Singles from Word of Mouth
- "Good Day" Released: 1984 (UK); "Do It Again" Released: 1984; "Living on a Thin Line" Released: 1985 (US, Radio Promo); "Summer's Gone" Released: 1985 (US);

= Word of Mouth (The Kinks album) =

Word of Mouth is the twenty-first studio album by the English rock group the Kinks released in November 1984.

Professional ratings
Review scores
| Source | Rating |
| AllMusic | Star Half star |
| Blender | Star |
| Rolling Stone | Star |

==Background==
The song "Good Day" includes an allusion to the death of actress Diana Dors.

Three tracks ("Going Solo", "Missing Persons", and "Sold Me Out") were repurposed for Kinks leader Ray Davies' solo debut album, the soundtrack to his concurrently produced, self-directed film, Return to Waterloo.

==Uses in media==
The track "Living on a Thin Line" by Dave Davies was played three times in the 2001 episode "University" of the American TV show The Sopranos.
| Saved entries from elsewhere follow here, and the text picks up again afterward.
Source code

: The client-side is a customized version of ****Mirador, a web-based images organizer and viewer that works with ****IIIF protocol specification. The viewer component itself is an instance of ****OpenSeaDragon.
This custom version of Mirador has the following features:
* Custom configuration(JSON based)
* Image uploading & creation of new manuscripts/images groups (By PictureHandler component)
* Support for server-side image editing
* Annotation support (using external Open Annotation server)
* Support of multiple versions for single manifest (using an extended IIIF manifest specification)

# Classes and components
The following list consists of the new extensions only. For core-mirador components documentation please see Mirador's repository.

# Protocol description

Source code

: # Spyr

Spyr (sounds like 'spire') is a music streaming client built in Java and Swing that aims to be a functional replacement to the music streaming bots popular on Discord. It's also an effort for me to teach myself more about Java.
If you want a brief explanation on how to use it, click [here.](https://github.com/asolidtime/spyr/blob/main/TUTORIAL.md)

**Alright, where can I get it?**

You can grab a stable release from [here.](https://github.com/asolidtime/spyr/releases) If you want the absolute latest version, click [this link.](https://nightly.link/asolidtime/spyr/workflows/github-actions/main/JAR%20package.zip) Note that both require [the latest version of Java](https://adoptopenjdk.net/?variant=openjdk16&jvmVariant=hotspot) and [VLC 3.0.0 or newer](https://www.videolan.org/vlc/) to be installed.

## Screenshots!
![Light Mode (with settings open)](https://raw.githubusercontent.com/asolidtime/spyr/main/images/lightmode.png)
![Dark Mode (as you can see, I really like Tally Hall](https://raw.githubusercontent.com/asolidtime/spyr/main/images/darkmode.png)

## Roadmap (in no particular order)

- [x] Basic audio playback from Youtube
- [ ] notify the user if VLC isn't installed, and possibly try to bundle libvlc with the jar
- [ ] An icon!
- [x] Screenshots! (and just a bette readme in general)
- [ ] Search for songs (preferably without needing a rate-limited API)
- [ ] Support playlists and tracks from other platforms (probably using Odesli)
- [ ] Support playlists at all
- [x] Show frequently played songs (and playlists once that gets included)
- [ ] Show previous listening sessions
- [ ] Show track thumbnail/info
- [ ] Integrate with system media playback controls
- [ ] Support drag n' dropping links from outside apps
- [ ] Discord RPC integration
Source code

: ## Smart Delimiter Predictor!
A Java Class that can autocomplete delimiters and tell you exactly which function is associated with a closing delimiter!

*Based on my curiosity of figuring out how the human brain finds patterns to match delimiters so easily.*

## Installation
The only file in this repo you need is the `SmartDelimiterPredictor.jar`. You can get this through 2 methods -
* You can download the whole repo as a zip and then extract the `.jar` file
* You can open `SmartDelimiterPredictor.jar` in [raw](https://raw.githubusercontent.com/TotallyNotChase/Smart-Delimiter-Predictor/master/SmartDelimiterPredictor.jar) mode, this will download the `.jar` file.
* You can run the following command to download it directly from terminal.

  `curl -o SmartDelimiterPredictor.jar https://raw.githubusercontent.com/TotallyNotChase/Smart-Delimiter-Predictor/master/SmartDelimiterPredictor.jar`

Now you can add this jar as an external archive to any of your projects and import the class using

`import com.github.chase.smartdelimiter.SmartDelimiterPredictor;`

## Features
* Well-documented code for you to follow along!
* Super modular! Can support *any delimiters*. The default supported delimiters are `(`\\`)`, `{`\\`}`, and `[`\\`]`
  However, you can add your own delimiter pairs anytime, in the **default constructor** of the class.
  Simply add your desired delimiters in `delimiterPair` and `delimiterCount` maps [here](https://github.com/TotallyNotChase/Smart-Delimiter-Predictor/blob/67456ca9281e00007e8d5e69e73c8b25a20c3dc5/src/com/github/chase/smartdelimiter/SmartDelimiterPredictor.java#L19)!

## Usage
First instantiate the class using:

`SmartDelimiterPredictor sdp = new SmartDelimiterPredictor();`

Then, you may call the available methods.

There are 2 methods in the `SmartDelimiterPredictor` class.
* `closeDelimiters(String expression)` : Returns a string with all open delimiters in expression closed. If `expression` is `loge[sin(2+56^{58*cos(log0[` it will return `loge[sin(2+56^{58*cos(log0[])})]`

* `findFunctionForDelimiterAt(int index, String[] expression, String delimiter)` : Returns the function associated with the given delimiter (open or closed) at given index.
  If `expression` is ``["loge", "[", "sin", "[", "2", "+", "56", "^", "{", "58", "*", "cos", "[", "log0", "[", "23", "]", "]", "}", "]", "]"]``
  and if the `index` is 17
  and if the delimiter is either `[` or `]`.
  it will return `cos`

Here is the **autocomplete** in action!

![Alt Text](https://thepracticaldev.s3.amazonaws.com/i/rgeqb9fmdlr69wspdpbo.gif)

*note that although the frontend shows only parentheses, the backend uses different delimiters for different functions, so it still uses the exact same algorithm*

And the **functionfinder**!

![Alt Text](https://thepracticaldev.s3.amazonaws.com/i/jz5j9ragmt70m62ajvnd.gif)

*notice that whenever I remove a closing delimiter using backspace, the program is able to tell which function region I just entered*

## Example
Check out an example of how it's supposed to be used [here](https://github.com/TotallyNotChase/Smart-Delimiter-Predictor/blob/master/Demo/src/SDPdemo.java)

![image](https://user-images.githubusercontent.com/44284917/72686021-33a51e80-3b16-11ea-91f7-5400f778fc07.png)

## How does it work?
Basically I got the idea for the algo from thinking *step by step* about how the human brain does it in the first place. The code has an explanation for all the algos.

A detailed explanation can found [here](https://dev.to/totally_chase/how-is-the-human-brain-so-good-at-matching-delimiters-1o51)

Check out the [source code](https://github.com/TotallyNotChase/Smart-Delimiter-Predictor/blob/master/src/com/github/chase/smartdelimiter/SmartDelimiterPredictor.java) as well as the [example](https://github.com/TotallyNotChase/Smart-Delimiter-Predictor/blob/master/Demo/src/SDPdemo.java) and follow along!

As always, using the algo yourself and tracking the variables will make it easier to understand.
According to producer Terence Winter on the DVD extras, it is the series' most asked-about song. The song was also played in the final episode of the HBO series Vice Principals.

The song "Do It Again" was featured in the film Click (released in 2006), and in trailers that were promoting the film. It was also used in TV ad promotions for the 2013 edition of the Tour de France.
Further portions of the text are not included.